▸ **Records from a data source**:
+++++

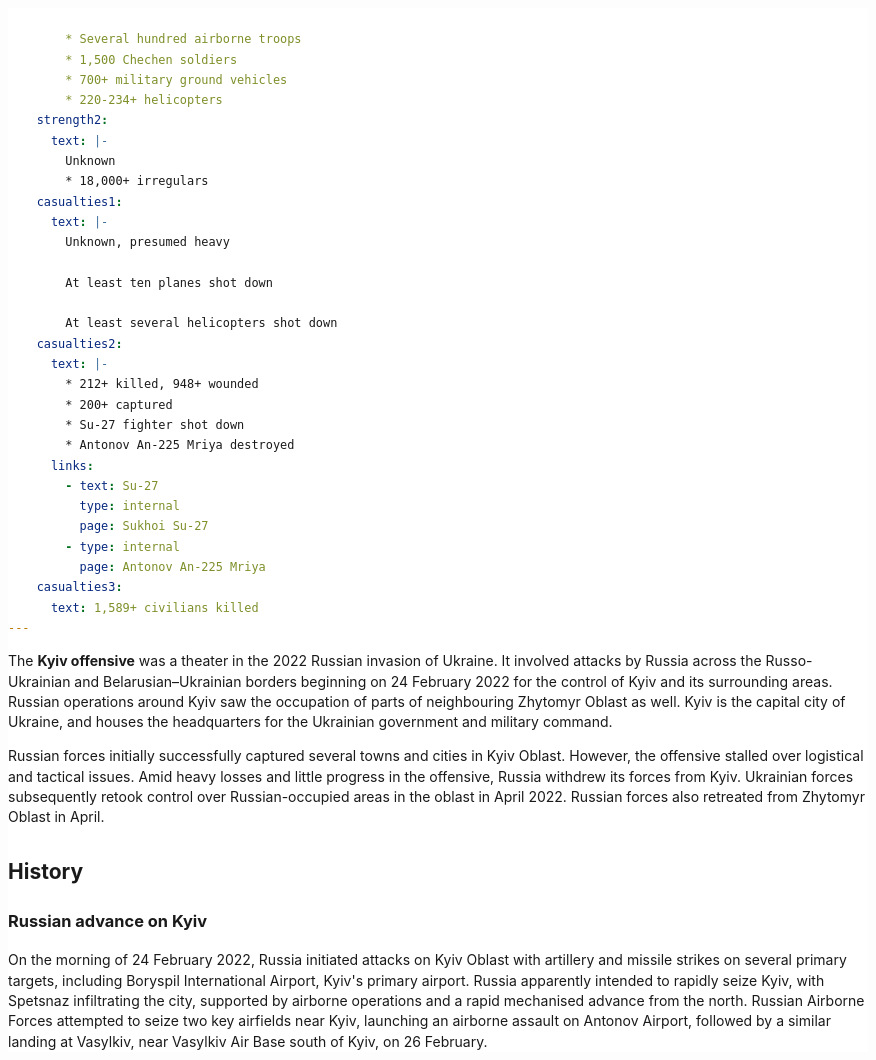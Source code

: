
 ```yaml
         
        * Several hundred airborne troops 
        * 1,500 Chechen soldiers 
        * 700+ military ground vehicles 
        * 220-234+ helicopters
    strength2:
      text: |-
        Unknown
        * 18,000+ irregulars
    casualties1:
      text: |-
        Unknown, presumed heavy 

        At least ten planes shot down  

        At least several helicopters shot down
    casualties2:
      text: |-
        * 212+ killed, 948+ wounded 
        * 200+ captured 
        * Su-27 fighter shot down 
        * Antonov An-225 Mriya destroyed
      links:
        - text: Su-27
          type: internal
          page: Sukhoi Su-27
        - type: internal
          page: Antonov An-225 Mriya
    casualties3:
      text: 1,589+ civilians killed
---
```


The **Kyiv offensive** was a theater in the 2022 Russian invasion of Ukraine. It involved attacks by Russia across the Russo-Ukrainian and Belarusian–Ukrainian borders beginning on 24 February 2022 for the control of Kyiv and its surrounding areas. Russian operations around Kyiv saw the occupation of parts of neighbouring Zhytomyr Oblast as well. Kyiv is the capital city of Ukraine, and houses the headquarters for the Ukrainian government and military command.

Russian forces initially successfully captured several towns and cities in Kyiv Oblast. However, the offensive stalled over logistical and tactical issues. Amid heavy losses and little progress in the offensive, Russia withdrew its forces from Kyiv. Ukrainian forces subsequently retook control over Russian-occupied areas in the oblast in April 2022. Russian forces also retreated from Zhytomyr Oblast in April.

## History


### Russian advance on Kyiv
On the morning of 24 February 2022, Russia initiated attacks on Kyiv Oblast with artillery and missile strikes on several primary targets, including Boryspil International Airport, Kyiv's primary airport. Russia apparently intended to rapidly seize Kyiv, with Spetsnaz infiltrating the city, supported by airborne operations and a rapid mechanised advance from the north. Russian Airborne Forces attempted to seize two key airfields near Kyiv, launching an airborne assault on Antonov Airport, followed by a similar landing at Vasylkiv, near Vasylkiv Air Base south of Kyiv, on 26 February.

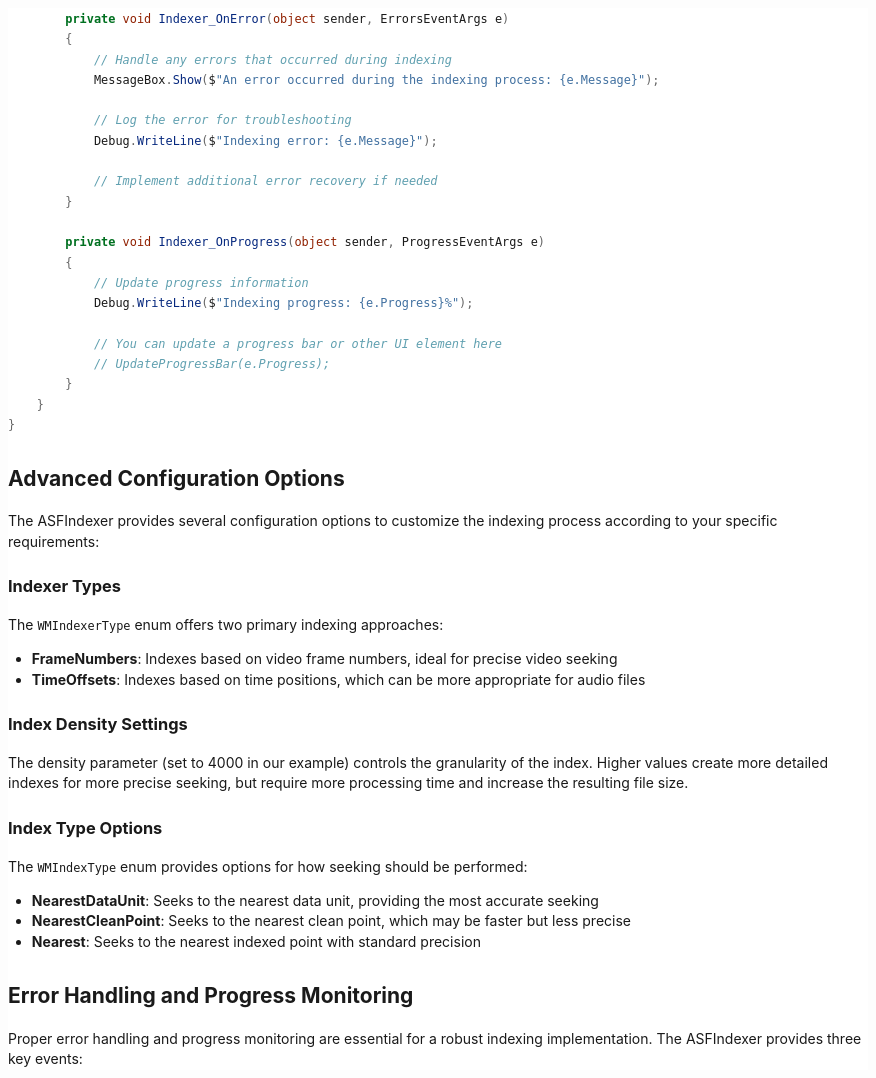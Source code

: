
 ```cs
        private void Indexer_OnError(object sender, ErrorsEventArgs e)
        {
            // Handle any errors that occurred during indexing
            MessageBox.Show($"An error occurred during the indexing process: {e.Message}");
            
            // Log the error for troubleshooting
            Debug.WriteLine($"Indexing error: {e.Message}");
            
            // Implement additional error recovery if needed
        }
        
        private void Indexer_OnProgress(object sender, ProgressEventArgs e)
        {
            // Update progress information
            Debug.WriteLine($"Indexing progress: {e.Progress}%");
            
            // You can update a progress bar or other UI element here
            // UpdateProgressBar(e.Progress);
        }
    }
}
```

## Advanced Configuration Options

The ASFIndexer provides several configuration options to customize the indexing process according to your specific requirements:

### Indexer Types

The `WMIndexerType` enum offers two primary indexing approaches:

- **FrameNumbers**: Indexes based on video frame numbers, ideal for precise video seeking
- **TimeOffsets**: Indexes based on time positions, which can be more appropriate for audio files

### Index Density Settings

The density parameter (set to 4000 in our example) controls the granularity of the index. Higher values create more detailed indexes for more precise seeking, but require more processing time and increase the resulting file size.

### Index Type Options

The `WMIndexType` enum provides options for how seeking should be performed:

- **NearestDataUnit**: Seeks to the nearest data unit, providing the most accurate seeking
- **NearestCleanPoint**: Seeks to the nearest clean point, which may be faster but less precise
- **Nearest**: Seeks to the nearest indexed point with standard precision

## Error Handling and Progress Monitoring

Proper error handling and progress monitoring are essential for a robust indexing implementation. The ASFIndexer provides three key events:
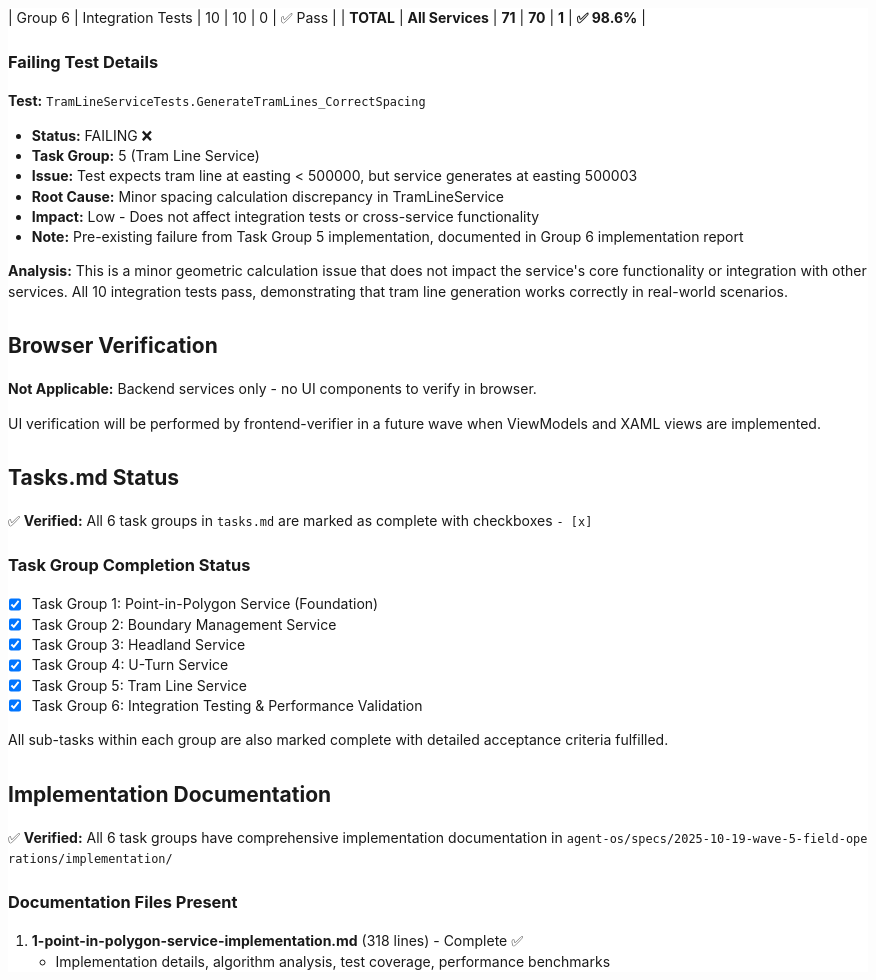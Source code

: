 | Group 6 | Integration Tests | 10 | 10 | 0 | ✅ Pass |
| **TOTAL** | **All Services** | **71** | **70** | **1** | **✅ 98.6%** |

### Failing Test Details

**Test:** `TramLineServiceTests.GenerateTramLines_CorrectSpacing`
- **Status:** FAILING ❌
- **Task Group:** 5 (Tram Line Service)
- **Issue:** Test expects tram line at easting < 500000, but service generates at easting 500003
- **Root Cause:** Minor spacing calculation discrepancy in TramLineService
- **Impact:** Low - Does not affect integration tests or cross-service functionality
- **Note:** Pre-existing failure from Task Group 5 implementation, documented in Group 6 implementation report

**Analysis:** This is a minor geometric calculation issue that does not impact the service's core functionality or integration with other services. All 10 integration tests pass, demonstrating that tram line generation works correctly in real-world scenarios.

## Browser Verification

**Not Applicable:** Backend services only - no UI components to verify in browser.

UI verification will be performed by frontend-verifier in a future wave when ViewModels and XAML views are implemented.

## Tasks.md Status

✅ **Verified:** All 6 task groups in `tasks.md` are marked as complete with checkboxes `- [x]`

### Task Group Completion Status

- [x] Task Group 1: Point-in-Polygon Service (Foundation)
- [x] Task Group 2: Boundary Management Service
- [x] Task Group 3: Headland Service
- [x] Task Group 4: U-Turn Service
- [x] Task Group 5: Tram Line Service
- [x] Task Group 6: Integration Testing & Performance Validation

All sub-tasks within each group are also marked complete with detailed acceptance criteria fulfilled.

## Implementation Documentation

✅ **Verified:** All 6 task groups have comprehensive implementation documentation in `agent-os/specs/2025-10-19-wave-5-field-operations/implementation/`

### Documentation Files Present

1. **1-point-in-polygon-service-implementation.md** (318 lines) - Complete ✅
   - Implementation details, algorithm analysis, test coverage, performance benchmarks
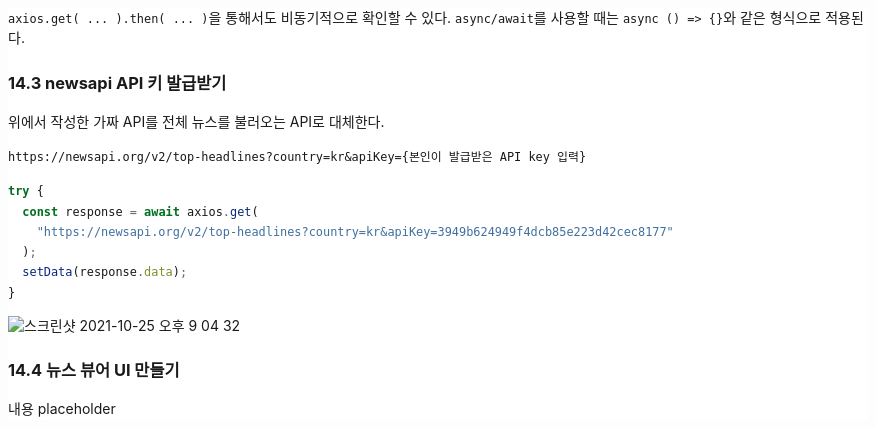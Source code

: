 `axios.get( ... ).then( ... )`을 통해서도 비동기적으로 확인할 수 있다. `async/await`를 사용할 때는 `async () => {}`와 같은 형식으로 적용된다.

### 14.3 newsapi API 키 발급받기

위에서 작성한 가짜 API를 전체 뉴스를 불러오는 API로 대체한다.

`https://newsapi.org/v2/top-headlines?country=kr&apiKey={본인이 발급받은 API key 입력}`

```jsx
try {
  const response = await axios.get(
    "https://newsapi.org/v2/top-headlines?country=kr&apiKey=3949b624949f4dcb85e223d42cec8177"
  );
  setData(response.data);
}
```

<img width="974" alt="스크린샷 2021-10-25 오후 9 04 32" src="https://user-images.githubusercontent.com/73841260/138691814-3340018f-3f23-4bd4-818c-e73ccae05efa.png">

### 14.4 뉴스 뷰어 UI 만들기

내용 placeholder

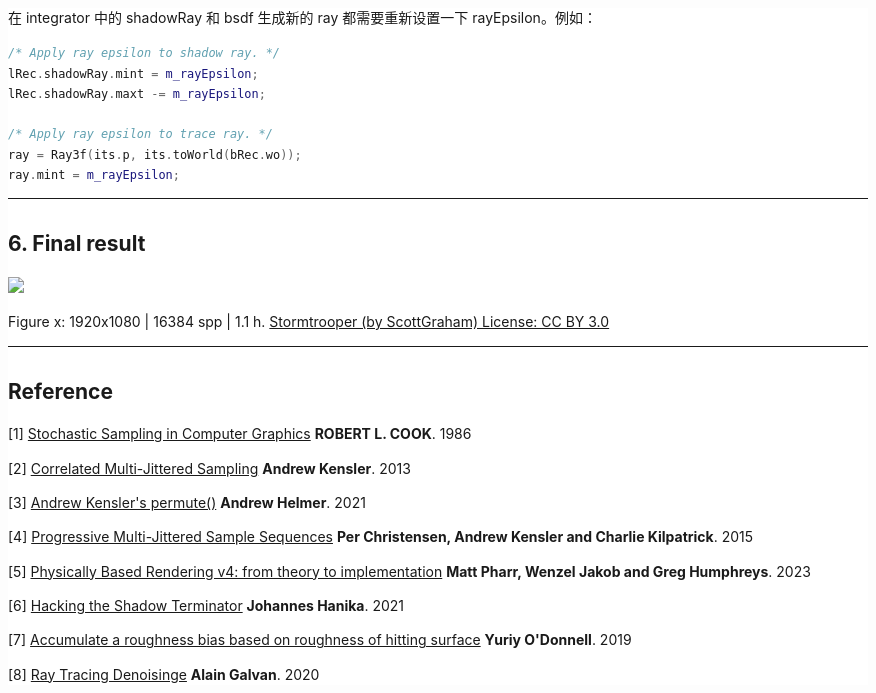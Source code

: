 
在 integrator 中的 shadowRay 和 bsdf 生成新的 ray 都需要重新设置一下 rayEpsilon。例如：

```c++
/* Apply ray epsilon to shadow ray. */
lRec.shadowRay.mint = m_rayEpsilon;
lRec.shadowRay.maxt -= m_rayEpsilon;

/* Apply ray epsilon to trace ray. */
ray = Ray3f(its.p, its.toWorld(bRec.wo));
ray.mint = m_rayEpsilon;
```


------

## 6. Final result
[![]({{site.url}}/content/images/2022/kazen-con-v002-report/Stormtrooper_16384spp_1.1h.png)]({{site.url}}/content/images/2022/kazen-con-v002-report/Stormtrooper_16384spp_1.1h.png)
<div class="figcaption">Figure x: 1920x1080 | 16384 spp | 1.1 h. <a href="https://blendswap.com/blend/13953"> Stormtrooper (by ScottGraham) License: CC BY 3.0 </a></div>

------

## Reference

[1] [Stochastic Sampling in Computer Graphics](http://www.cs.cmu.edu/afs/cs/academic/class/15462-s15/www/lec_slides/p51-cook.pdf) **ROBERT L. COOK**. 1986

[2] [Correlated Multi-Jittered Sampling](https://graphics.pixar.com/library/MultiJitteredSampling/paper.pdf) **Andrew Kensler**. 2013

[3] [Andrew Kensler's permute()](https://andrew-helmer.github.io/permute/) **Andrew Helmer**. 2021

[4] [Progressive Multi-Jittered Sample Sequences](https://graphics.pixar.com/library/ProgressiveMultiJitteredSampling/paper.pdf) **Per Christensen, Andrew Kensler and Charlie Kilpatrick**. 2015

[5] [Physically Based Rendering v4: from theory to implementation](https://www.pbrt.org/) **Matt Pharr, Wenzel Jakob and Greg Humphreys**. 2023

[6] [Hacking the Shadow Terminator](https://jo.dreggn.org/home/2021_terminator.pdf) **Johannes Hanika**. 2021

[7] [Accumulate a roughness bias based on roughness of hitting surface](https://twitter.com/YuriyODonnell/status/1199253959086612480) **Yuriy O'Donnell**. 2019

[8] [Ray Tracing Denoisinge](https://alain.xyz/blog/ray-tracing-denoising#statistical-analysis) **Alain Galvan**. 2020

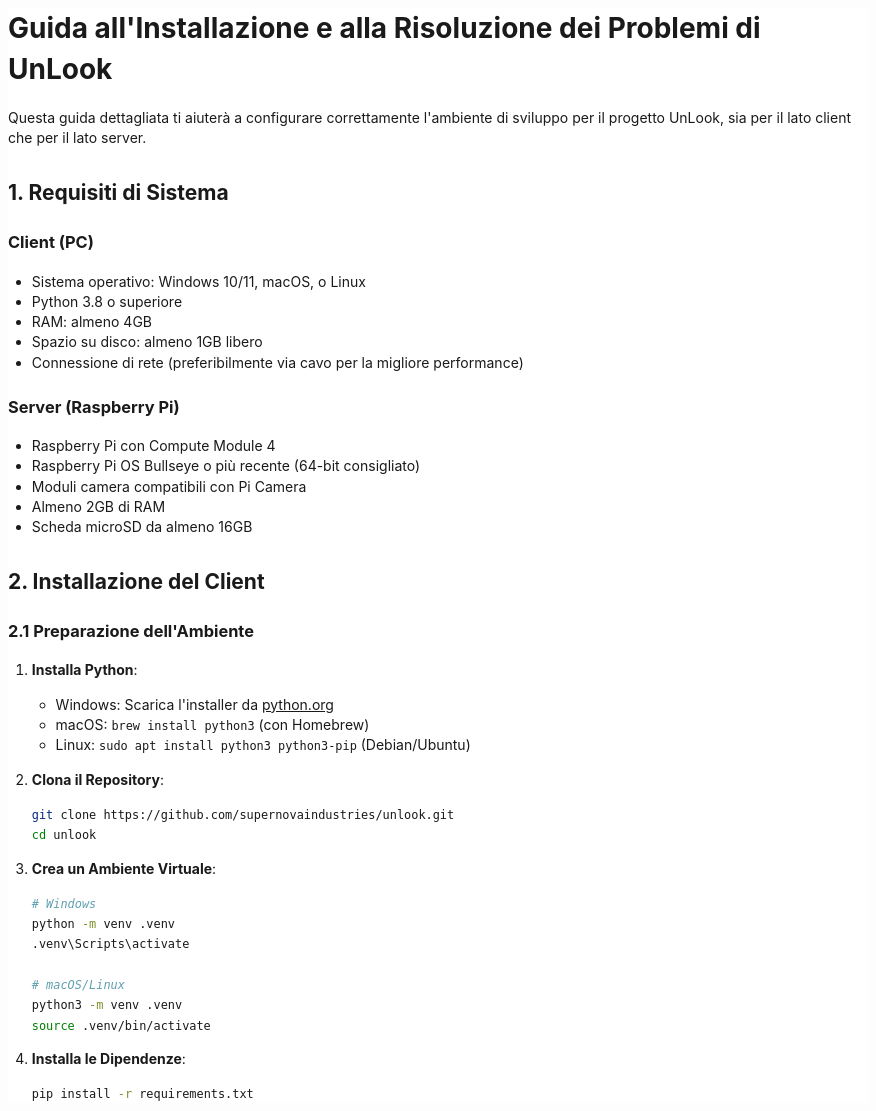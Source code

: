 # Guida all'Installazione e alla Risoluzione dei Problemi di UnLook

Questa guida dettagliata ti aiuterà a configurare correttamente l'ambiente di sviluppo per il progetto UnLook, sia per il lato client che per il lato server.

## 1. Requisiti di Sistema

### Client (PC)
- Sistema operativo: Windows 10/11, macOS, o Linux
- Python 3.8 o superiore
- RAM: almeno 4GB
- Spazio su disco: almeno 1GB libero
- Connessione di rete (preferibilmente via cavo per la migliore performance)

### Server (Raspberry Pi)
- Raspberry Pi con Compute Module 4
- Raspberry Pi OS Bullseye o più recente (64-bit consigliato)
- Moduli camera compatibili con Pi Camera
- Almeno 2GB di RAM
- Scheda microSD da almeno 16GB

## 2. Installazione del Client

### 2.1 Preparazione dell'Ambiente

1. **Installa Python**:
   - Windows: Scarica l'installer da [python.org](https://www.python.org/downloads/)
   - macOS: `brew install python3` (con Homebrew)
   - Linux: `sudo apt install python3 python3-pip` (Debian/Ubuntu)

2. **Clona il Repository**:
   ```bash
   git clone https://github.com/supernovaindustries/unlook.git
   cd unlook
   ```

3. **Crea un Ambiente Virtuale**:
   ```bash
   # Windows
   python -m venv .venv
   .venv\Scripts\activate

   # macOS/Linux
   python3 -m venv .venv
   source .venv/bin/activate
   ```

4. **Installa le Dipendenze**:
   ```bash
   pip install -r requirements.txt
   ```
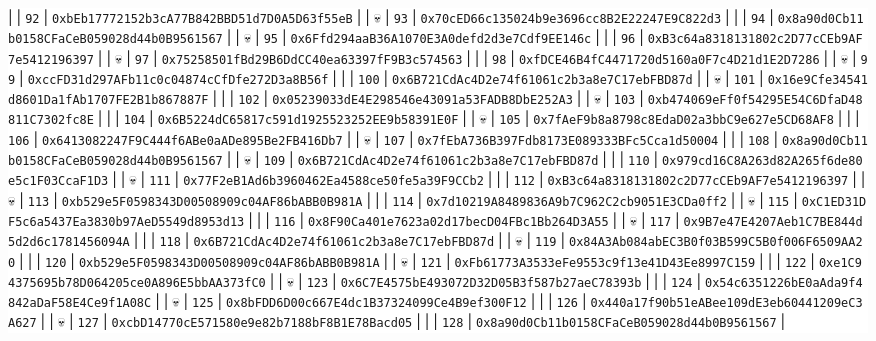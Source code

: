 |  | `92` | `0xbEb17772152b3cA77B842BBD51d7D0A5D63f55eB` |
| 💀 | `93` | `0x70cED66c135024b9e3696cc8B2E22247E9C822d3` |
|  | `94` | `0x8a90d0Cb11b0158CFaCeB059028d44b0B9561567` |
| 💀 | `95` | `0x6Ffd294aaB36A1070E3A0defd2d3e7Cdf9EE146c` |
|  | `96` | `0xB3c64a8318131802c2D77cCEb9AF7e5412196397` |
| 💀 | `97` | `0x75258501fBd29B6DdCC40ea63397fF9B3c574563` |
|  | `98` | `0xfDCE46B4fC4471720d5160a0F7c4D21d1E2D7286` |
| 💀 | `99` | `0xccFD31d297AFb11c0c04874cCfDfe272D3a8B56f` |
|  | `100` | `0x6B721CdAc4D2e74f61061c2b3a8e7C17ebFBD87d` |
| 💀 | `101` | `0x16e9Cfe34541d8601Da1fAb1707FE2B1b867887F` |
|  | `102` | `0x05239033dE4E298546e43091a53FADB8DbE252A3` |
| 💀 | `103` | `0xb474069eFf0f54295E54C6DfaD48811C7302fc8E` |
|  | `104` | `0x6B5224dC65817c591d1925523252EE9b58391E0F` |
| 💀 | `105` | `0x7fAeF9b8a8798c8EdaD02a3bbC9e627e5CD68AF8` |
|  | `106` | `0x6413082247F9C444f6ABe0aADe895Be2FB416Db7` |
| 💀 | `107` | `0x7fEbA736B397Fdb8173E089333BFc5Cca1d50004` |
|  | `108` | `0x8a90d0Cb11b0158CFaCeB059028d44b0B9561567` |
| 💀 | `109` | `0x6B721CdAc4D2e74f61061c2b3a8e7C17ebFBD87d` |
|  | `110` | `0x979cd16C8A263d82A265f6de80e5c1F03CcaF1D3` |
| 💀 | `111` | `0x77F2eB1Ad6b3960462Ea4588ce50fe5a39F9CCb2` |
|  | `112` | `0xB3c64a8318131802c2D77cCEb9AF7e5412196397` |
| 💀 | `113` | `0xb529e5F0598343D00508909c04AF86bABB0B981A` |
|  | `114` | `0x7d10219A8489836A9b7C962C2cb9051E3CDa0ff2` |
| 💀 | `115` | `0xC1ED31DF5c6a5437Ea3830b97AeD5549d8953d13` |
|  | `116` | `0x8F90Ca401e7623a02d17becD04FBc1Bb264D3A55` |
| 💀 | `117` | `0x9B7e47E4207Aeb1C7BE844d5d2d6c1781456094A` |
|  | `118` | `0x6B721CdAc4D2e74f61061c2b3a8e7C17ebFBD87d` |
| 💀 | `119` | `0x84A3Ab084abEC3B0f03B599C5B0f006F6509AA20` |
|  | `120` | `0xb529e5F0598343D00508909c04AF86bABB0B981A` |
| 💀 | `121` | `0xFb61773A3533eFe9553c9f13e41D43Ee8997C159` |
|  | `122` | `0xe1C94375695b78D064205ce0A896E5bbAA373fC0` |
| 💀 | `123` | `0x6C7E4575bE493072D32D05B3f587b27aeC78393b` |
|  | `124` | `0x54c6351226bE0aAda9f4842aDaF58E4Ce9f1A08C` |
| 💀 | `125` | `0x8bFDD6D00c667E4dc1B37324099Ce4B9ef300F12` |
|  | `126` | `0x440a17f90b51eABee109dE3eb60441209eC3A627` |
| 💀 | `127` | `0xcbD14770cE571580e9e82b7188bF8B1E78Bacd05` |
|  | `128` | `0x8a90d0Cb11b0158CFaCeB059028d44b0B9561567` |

+++++

▸ **How to complete this task**: Set down word for word the lines above from the one with "### Index Type Options" up to and including the one with "- [x] Task Group 6: Integration". Omit every picture.

▸ **Response**:
### Index Type Options

The `WMIndexType` enum provides options for how seeking should be performed:

- **NearestDataUnit**: Seeks to the nearest data unit, providing the most accurate seeking
- **NearestCleanPoint**: Seeks to the nearest clean point, which may be faster but less precise
- **Nearest**: Seeks to the nearest indexed point with standard precision

## Error Handling and Progress Monitoring

Proper error handling and progress monitoring are essential for a robust indexing implementation. The ASFIndexer provides three key events:
Source code

: | Group 6 | Integration Tests | 10 | 10 | 0 | ✅ Pass |
| **TOTAL** | **All Services** | **71** | **70** | **1** | **✅ 98.6%** |

### Failing Test Details

**Test:** `TramLineServiceTests.GenerateTramLines_CorrectSpacing`
- **Status:** FAILING ❌
- **Task Group:** 5 (Tram Line Service)
- **Issue:** Test expects tram line at easting < 500000, but service generates at easting 500003
- **Root Cause:** Minor spacing calculation discrepancy in TramLineService
- **Impact:** Low - Does not affect integration tests or cross-service functionality
- **Note:** Pre-existing failure from Task Group 5 implementation, documented in Group 6 implementation report

**Analysis:** This is a minor geometric calculation issue that does not impact the service's core functionality or integration with other services. All 10 integration tests pass, demonstrating that tram line generation works correctly in real-world scenarios.

## Browser Verification

**Not Applicable:** Backend services only - no UI components to verify in browser.

UI verification will be performed by frontend-verifier in a future wave when ViewModels and XAML views are implemented.

## Tasks.md Status

✅ **Verified:** All 6 task groups in `tasks.md` are marked as complete with checkboxes `- [x]`

### Task Group Completion Status

- [x] Task Group 1: Point-in-Polygon Service (Foundation)
- [x] Task Group 2: Boundary Management Service
- [x] Task Group 3: Headland Service
- [x] Task Group 4: U-Turn Service
- [x] Task Group 5: Tram Line Service
- [x] Task Group 6: Integration Testing & Performance Validation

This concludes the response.